-- Opening Marker --

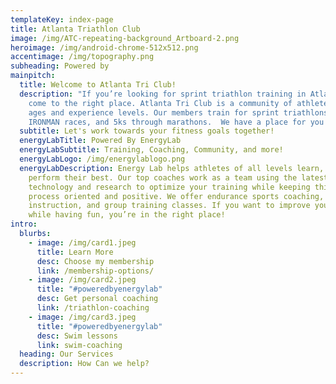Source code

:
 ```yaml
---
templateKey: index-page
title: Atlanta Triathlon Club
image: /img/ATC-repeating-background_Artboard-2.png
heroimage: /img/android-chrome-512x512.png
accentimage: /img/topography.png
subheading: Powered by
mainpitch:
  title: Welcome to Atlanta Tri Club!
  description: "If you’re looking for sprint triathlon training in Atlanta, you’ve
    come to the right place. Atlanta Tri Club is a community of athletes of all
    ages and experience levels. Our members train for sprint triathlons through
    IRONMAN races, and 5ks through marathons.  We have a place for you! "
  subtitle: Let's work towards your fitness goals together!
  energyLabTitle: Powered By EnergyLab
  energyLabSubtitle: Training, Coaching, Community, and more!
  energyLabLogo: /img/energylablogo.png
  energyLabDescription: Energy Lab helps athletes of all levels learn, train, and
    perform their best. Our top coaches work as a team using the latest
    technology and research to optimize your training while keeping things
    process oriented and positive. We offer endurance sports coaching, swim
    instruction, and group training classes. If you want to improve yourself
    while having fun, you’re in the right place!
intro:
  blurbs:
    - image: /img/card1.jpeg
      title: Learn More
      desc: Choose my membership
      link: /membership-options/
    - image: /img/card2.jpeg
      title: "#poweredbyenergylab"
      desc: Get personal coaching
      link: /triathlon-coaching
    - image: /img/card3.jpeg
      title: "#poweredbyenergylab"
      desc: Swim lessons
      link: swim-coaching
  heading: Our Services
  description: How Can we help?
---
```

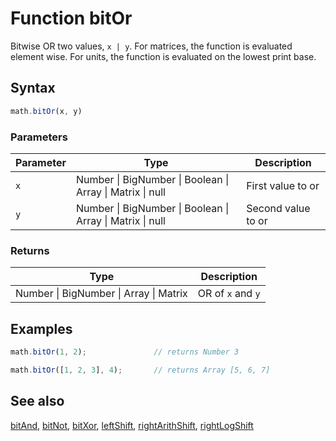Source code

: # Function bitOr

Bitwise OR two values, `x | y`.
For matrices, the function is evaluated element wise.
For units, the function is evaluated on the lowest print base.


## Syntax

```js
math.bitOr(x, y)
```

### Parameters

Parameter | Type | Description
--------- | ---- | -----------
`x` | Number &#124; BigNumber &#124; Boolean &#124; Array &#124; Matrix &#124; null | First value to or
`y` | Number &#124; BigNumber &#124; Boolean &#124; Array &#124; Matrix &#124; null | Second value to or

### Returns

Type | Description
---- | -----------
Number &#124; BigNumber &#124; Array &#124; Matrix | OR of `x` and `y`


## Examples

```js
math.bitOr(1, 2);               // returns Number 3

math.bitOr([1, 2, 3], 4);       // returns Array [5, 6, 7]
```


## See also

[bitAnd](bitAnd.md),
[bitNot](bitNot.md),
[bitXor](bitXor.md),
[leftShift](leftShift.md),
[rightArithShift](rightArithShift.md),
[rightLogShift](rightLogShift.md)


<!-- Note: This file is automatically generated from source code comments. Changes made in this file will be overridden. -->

-- Closing Marker --

**About this exercise**
Within the entries above, report how many lines contain the word "jpeg"; the figure is all that is wanted.

**Written solution**
3